Exercise aim —
Within these records, how many lines hold "ldots"? Give the number alone.

Start of Data supplied

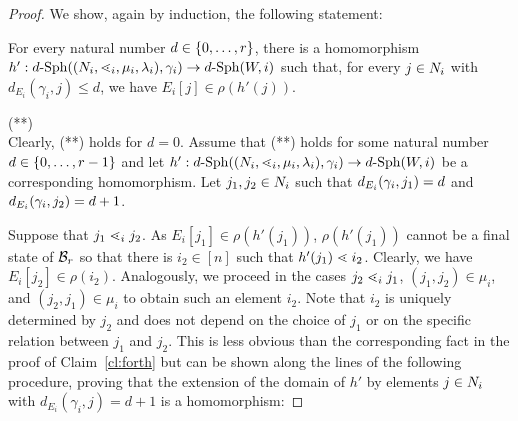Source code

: \documentclass{LMCS}
\begin{document}
\begin{proof}
  We show, again by induction, the following statement:
  \vspace{1.5ex}\\
  \hspace*{\fill}
   \begin{minipage}{.8\linewidth}
     For every natural number $d \in \{0,\ldots,r\}$, there is a
     homomorphism $h': d\text{-}\mathrm{Sph}((N_i,\mathord{\lessdot}_i,\mu_i,\lambda_i),\gamma_i)
     \rightarrow d\text{-}\mathrm{Sph}(W,i)$ such that, for every $j \in N_i$ with
     $d_{E_i}(\gamma_i,j) \le d$, we have $E_i[j] \in \rho(h'(j))$.
   \end{minipage}
   \hspace{\fill}(**) \vspace{1.5ex}\\ Clearly, (**) holds for $d=0$. Assume
   that (**) holds for some natural number $d \in \{0,\ldots,r-1\}$ and
   let $h': d\text{-}\mathrm{Sph}((N_i,\mathord{\lessdot}_i,\mu_i,\lambda_i),\gamma_i) \rightarrow
   d\text{-}\mathrm{Sph}(W,i)$ be a corresponding homomorphism. Let $j_1,j_2 \in N_i$
   such that $d_{E_i}(\gamma_i,j_1) = d$ and $d_{E_i}(\gamma_i,j_2) =
   d+1$.

   Suppose that $j_1 \mathrel{\lessdot}_i j_2$. As $E_i[j_1] \in \rho(h'(j_1))$,
   $\rho(h'(j_1))$ cannot be a final state of $\mathcal{B}_r$ so that there is
   $i_2 \in [n]$ such that $h'(j_1) \mathrel{\lessdot} i_2$. Clearly, we have $E_i[j_2]
   \in \rho(i_2)$. Analogously, we proceed in the cases $j_2 \mathrel{\lessdot}_i j_1$,
   $(j_1,j_2) \in \mu_i$, and $(j_2,j_1) \in \mu_i$ to obtain such an element
   $i_2$. Note that $i_2$ is uniquely determined by $j_2$ and does not depend
   on the choice of $j_1$ or on the specific relation between $j_1$ and $j_2$.
   This is less obvious than the corresponding fact in the proof of
   Claim~\ref{cl:forth} but can be shown along the lines of the following
   procedure, proving that the extension of the domain of $h'$ by elements $j
   \in N_i$ with $d_{E_i}(\gamma_i,j) = d+1$ is a homomorphism:




\end{proof}
\end{document}
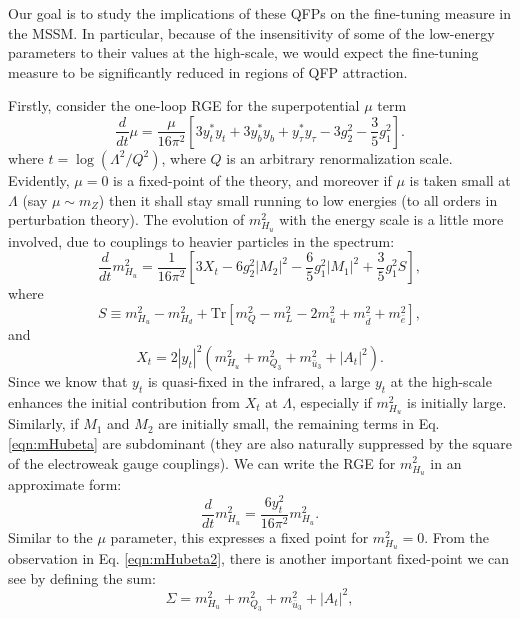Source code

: Our goal is to study the implications of these QFPs on the fine-tuning measure in the MSSM. In particular, because of the insensitivity of some of the low-energy parameters to their values at the high-scale, we would expect the fine-tuning measure to be significantly reduced in regions of QFP attraction.

Firstly, consider the one-loop RGE for the superpotential $\mu$ term
\begin{equation}
\frac{d}{dt}\mu=\frac{\mu}{16\pi^2}\left[3y^*_ty_t+3y^*_by_b+y^*_{\tau}y_{\tau}-3g^2_2-\frac{3}{5}g^2_1\right].
\end{equation}
where $t=\log(\Lambda^2/Q^2)$, where $Q$ is an arbitrary renormalization scale. Evidently, $\mu=0$ is a fixed-point of the theory, and moreover if $\mu$ is taken small at $\Lambda$ (say $\mu \sim m_Z$) then it shall stay small running to low energies (to all orders in perturbation theory). The evolution of $m^2_{H_u}$ with the energy scale is a little more involved, due to couplings to heavier particles in the spectrum:
\begin{equation}
\frac{d}{dt}m^2_{H_u}=\frac{1}{16\pi^2}\left[3X_t-6g^2_2|M_2|^2-\frac{6}{5}g^2_1|M_1|^2+\frac{3}{5}g^2_1S\right],
\label{eqn:mHubeta}
\end{equation}
where
\begin{equation}
S\equiv m^2_{H_u}-m^2_{H_d}+\text{Tr}[m^2_Q-m^2_L-2m^2_{\bar{u}}+m^2_{\bar{d}}+m^2_{\bar{e}}],
\end{equation}
and
\begin{equation}
X_t=2|y_t|^2(m^2_{H_u}+m^2_{Q_3}+m^2_{\bar{u}_3}+|A_t|^2).
\end{equation}
Since we know that $y_t$ is quasi-fixed in the infrared, a large $y_t$ at the high-scale enhances the initial contribution from $X_t$ at $\Lambda$, especially if $m^2_{H_u}$ is initially large. Similarly, if $M_1$ and $M_2$ are initially small, the remaining terms in Eq. \ref{eqn:mHubeta} are subdominant (they are also naturally suppressed by the square of the electroweak gauge couplings). We can write the RGE for $m^2_{H_u}$ in an approximate form:
\begin{equation}
\frac{d}{dt}m^2_{H_u}=\frac{6 y^2_t}{16\pi^2}m^2_{H_u}.
\label{eqn:mHubeta2}
\end{equation}
Similar to the $\mu$ parameter, this expresses a fixed point for $m^2_{H_u}=0$. From the observation in Eq. \ref{eqn:mHubeta2}, there is another important fixed-point we can see by defining the sum:
\begin{equation}
\Sigma=m^2_{H_u}+m^2_{Q_3}+m^2_{\bar{u}_3}+|A_t|^2,
\end{equation}
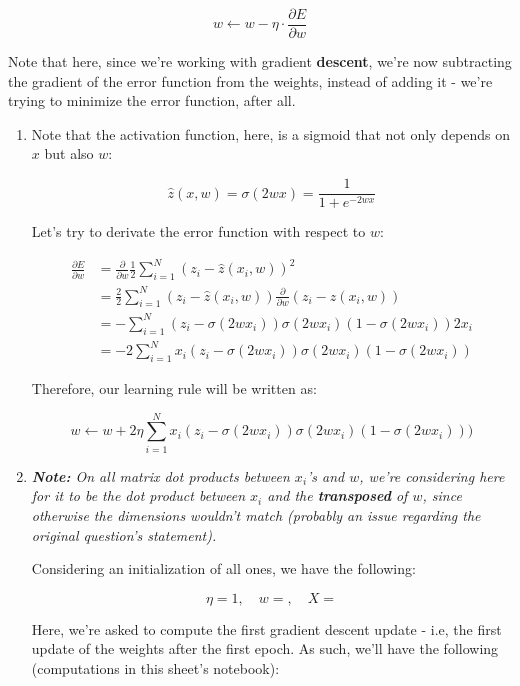 \documentclass[12pt]{article}
\begin{document}
\begin{enumerate}[leftmargin=\labelsep]
  $$
    w \leftarrow w - \eta \cdot \frac{\partial E}{\partial w}
  $$

  Note that here, since we're working with gradient \textbf{descent}, we're now
  subtracting the gradient of the error function from the weights, instead of
  adding it - we're trying to minimize the error function, after all.       

  \begin{enumerate}
    \item {
      Note that the activation function, here, is a sigmoid that not only depends
      on $x$ but also $w$:

      $$
        \hat{z}(x, w) = \sigma(2wx) =  \frac{1}{1 + e^{-2 w x}}
      $$

      Let's try to derivate the error function with respect to $w$:

      \begin{align*}
        \frac{\partial E}{\partial w} &= \frac{\partial}{\partial w} \frac{1}{2} \sum_{i=1}^N (z_i - \hat{z}(x_i, w))^2 \\
        &= \frac{2}{2} \sum_{i=1}^N (z_i - \hat{z}(x_i, w)) \frac{\partial}{\partial w} (z_i - \hat{z}(x_i, w)) \\
        &= - \sum_{i=1}^N (z_i - \sigma(2wx_i)) \sigma(2wx_i) (1 - \sigma(2wx_i)) 2x_i \\
        &= -2 \sum_{i=1}^N x_i (z_i - \sigma(2wx_i)) \sigma(2wx_i) (1 - \sigma(2wx_i))
      \end{align*}

      Therefore, our learning rule will be written as:

      $$
        w \leftarrow w + 2\eta \sum_{i=1}^N x_i (z_i - \sigma(2wx_i)) \sigma(2wx_i) (1 - \sigma(2wx_i)))
      $$
    }
    \item {
    
      \textit{\textbf{Note:} On all matrix dot products between $x_i$'s and $w$, we're
      considering here for it to be the dot product between $x_i$ and the \textbf{transposed}
      of $w$, since otherwise the dimensions wouldn't match (probably an issue regarding
      the original question's statement).}

      Considering an initialization of all ones, we have the following:

      $$
        \eta = 1, \quad w = , \quad X = 
      $$

      Here, we're asked to compute the first gradient descent update - i.e,
      the first update of the weights after the first epoch. As such, we'll have
      the following (computations in this sheet's notebook):

}
\end{enumerate}
\end{enumerate}
\end{document}
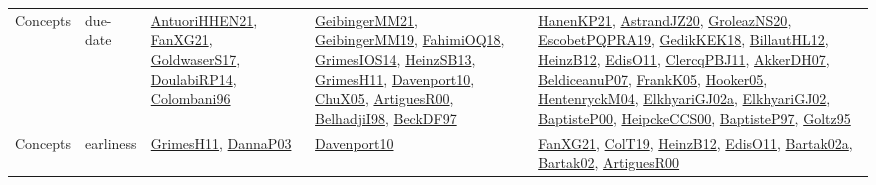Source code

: {\begin{longtable}{lp{3cm}>{\raggedright}p{6cm}>{\raggedright}p{6cm}p{8cm}}
Concepts & due-date & \href{papers/AntuoriHHEN21.pdf}{AntuoriHHEN21}\cite{AntuoriHHEN21}, \href{articles/FanXG21.pdf}{FanXG21}\cite{FanXG21}, \href{papers/GoldwaserS17.pdf}{GoldwaserS17}\cite{GoldwaserS17}, \href{papers/DoulabiRP14.pdf}{DoulabiRP14}\cite{DoulabiRP14}, \href{papers/Colombani96.pdf}{Colombani96}\cite{Colombani96} & \href{papers/GeibingerMM21.pdf}{GeibingerMM21}\cite{GeibingerMM21}, \href{papers/GeibingerMM19.pdf}{GeibingerMM19}\cite{GeibingerMM19}, \href{articles/FahimiOQ18.pdf}{FahimiOQ18}\cite{FahimiOQ18}, \href{articles/GrimesIOS14.pdf}{GrimesIOS14}\cite{GrimesIOS14}, \href{articles/HeinzSB13.pdf}{HeinzSB13}\cite{HeinzSB13}, \href{papers/GrimesH11.pdf}{GrimesH11}\cite{GrimesH11}, \href{papers/Davenport10.pdf}{Davenport10}\cite{Davenport10}, \href{papers/ChuX05.pdf}{ChuX05}\cite{ChuX05}, \href{articles/ArtiguesR00.pdf}{ArtiguesR00}\cite{ArtiguesR00}, \href{articles/BelhadjiI98.pdf}{BelhadjiI98}\cite{BelhadjiI98}, \href{papers/BeckDF97.pdf}{BeckDF97}\cite{BeckDF97} & \href{papers/HanenKP21.pdf}{HanenKP21}\cite{HanenKP21}, \href{articles/AstrandJZ20.pdf}{AstrandJZ20}\cite{AstrandJZ20}, \href{papers/GroleazNS20.pdf}{GroleazNS20}\cite{GroleazNS20}, \href{articles/EscobetPQPRA19.pdf}{EscobetPQPRA19}\cite{EscobetPQPRA19}, \href{articles/GedikKEK18.pdf}{GedikKEK18}\cite{GedikKEK18}, \href{papers/BillautHL12.pdf}{BillautHL12}\cite{BillautHL12}, \href{papers/HeinzB12.pdf}{HeinzB12}\cite{HeinzB12}, \href{papers/EdisO11.pdf}{EdisO11}\cite{EdisO11}, \href{papers/ClercqPBJ11.pdf}{ClercqPBJ11}\cite{ClercqPBJ11}, \href{papers/AkkerDH07.pdf}{AkkerDH07}\cite{AkkerDH07}, \href{papers/BeldiceanuP07.pdf}{BeldiceanuP07}\cite{BeldiceanuP07}, \href{papers/FrankK05.pdf}{FrankK05}\cite{FrankK05}, \href{articles/Hooker05.pdf}{Hooker05}\cite{Hooker05}, \href{papers/HentenryckM04.pdf}{HentenryckM04}\cite{HentenryckM04}, \href{papers/ElkhyariGJ02a.pdf}{ElkhyariGJ02a}\cite{ElkhyariGJ02a}, \href{papers/ElkhyariGJ02.pdf}{ElkhyariGJ02}\cite{ElkhyariGJ02}, \href{articles/BaptisteP00.pdf}{BaptisteP00}\cite{BaptisteP00}, \href{articles/HeipckeCCS00.pdf}{HeipckeCCS00}\cite{HeipckeCCS00}, \href{papers/BaptisteP97.pdf}{BaptisteP97}\cite{BaptisteP97}, \href{papers/Goltz95.pdf}{Goltz95}\cite{Goltz95}\\
Concepts & earliness & \href{papers/GrimesH11.pdf}{GrimesH11}\cite{GrimesH11}, \href{papers/DannaP03.pdf}{DannaP03}\cite{DannaP03} & \href{papers/Davenport10.pdf}{Davenport10}\cite{Davenport10} & \href{articles/FanXG21.pdf}{FanXG21}\cite{FanXG21}, \href{papers/ColT19.pdf}{ColT19}\cite{ColT19}, \href{papers/HeinzB12.pdf}{HeinzB12}\cite{HeinzB12}, \href{papers/EdisO11.pdf}{EdisO11}\cite{EdisO11}, \href{papers/Bartak02a.pdf}{Bartak02a}\cite{Bartak02a}, \href{papers/Bartak02.pdf}{Bartak02}\cite{Bartak02}, \href{articles/ArtiguesR00.pdf}{ArtiguesR00}\cite{ArtiguesR00}\\

\end{longtable}}
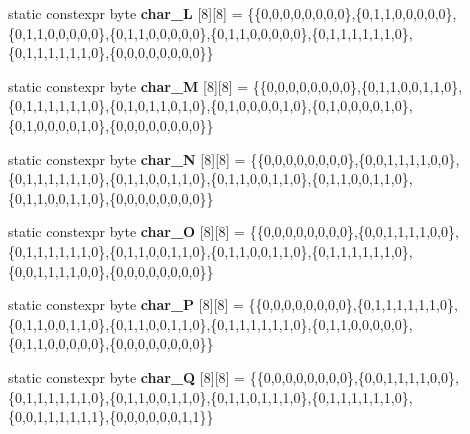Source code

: \begin{DoxyCompactItemize}
\item 
static constexpr byte {\bfseries char\+\_\+L} \mbox{[}8\mbox{]}\mbox{[}8\mbox{]} = \{\{0,0,0,0,0,0,0,0\},\{0,1,1,0,0,0,0,0\},\{0,1,1,0,0,0,0,0\},\{0,1,1,0,0,0,0,0\},\{0,1,1,0,0,0,0,0\},\{0,1,1,1,1,1,1,0\},\{0,1,1,1,1,1,1,0\},\{0,0,0,0,0,0,0,0\}\}\hypertarget{classcharacters_af5ab128d359d704ae7d37f286f8c798b}{}\label{classcharacters_af5ab128d359d704ae7d37f286f8c798b}

\item 
static constexpr byte {\bfseries char\+\_\+M} \mbox{[}8\mbox{]}\mbox{[}8\mbox{]} = \{\{0,0,0,0,0,0,0,0\},\{0,1,1,0,0,1,1,0\},\{0,1,1,1,1,1,1,0\},\{0,1,0,1,1,0,1,0\},\{0,1,0,0,0,0,1,0\},\{0,1,0,0,0,0,1,0\},\{0,1,0,0,0,0,1,0\},\{0,0,0,0,0,0,0,0\}\}\hypertarget{classcharacters_ad689d251d1142d2e623daefac81c8787}{}\label{classcharacters_ad689d251d1142d2e623daefac81c8787}

\item 
static constexpr byte {\bfseries char\+\_\+N} \mbox{[}8\mbox{]}\mbox{[}8\mbox{]} = \{\{0,0,0,0,0,0,0,0\},\{0,0,1,1,1,1,0,0\},\{0,1,1,1,1,1,1,0\},\{0,1,1,0,0,1,1,0\},\{0,1,1,0,0,1,1,0\},\{0,1,1,0,0,1,1,0\},\{0,1,1,0,0,1,1,0\},\{0,0,0,0,0,0,0,0\}\}\hypertarget{classcharacters_a72e2aa20c0e10b57bf43a0e5d7858c29}{}\label{classcharacters_a72e2aa20c0e10b57bf43a0e5d7858c29}

\item 
static constexpr byte {\bfseries char\+\_\+O} \mbox{[}8\mbox{]}\mbox{[}8\mbox{]} = \{\{0,0,0,0,0,0,0,0\},\{0,0,1,1,1,1,0,0\},\{0,1,1,1,1,1,1,0\},\{0,1,1,0,0,1,1,0\},\{0,1,1,0,0,1,1,0\},\{0,1,1,1,1,1,1,0\},\{0,0,1,1,1,1,0,0\},\{0,0,0,0,0,0,0,0\}\}\hypertarget{classcharacters_af47ef278a06cfc18587aa8984b6ea1e5}{}\label{classcharacters_af47ef278a06cfc18587aa8984b6ea1e5}

\item 
static constexpr byte {\bfseries char\+\_\+P} \mbox{[}8\mbox{]}\mbox{[}8\mbox{]} = \{\{0,0,0,0,0,0,0,0\},\{0,1,1,1,1,1,1,0\},\{0,1,1,0,0,1,1,0\},\{0,1,1,0,0,1,1,0\},\{0,1,1,1,1,1,1,0\},\{0,1,1,0,0,0,0,0\},\{0,1,1,0,0,0,0,0\},\{0,0,0,0,0,0,0,0\}\}\hypertarget{classcharacters_ac7d1330ca83d52dff218beefed0daebc}{}\label{classcharacters_ac7d1330ca83d52dff218beefed0daebc}

\item 
static constexpr byte {\bfseries char\+\_\+Q} \mbox{[}8\mbox{]}\mbox{[}8\mbox{]} = \{\{0,0,0,0,0,0,0,0\},\{0,0,1,1,1,1,0,0\},\{0,1,1,1,1,1,1,0\},\{0,1,1,0,0,1,1,0\},\{0,1,1,0,1,1,1,0\},\{0,1,1,1,1,1,1,0\},\{0,0,1,1,1,1,1,1\},\{0,0,0,0,0,0,1,1\}\}\hypertarget{classcharacters_a76121554d4b75e0b4e959fd02b0ae29f}{}\label{classcharacters_a76121554d4b75e0b4e959fd02b0ae29f}


\end{DoxyCompactItemize}
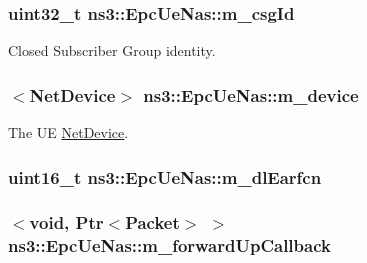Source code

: \subsubsection[{\texorpdfstring{m\+\_\+csg\+Id}{m_csgId}}]{\setlength{\rightskip}{0pt plus 5cm}uint32\+\_\+t ns3\+::\+Epc\+Ue\+Nas\+::m\+\_\+csg\+Id\hspace{0.3cm}{\ttfamily [private]}}\hypertarget{classns3_1_1EpcUeNas_a5b08a427d4ff0ded01a32ad92c24f015}{}\label{classns3_1_1EpcUeNas_a5b08a427d4ff0ded01a32ad92c24f015}


Closed Subscriber Group identity. 

\subsubsection[{\texorpdfstring{m\+\_\+device}{m_device}}]{$<${\bf Net\+Device}$>$ ns3\+::\+Epc\+Ue\+Nas\+::m\+\_\+device\hspace{0.3cm}{\ttfamily [private]}}\hypertarget{classns3_1_1EpcUeNas_ab873c88a58c003b9756e1f65661e45e3}{}\label{classns3_1_1EpcUeNas_ab873c88a58c003b9756e1f65661e45e3}


The UE \hyperlink{classns3_1_1NetDevice}{Net\+Device}. 

\subsubsection[{\texorpdfstring{m\+\_\+dl\+Earfcn}{m_dlEarfcn}}]{\setlength{\rightskip}{0pt plus 5cm}uint16\+\_\+t ns3\+::\+Epc\+Ue\+Nas\+::m\+\_\+dl\+Earfcn\hspace{0.3cm}{\ttfamily [private]}}\hypertarget{classns3_1_1EpcUeNas_a4c7c7d17d9ac2bc5481f367a218d7d33}{}\label{classns3_1_1EpcUeNas_a4c7c7d17d9ac2bc5481f367a218d7d33}
\subsubsection[{\texorpdfstring{m\+\_\+forward\+Up\+Callback}{m_forwardUpCallback}}]{$<$void, {\bf Ptr}$<${\bf Packet}$>$ $>$ ns3\+::\+Epc\+Ue\+Nas\+::m\+\_\+forward\+Up\+Callback\hspace{0.3cm}{\ttfamily [private]}}\hypertarget{classns3_1_1EpcUeNas_a389c1feab2167b9f7a0e81436ca0554b}{}\label{classns3_1_1EpcUeNas_a389c1feab2167b9f7a0e81436ca0554b}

End of Data supplied

Solution for this problem —
2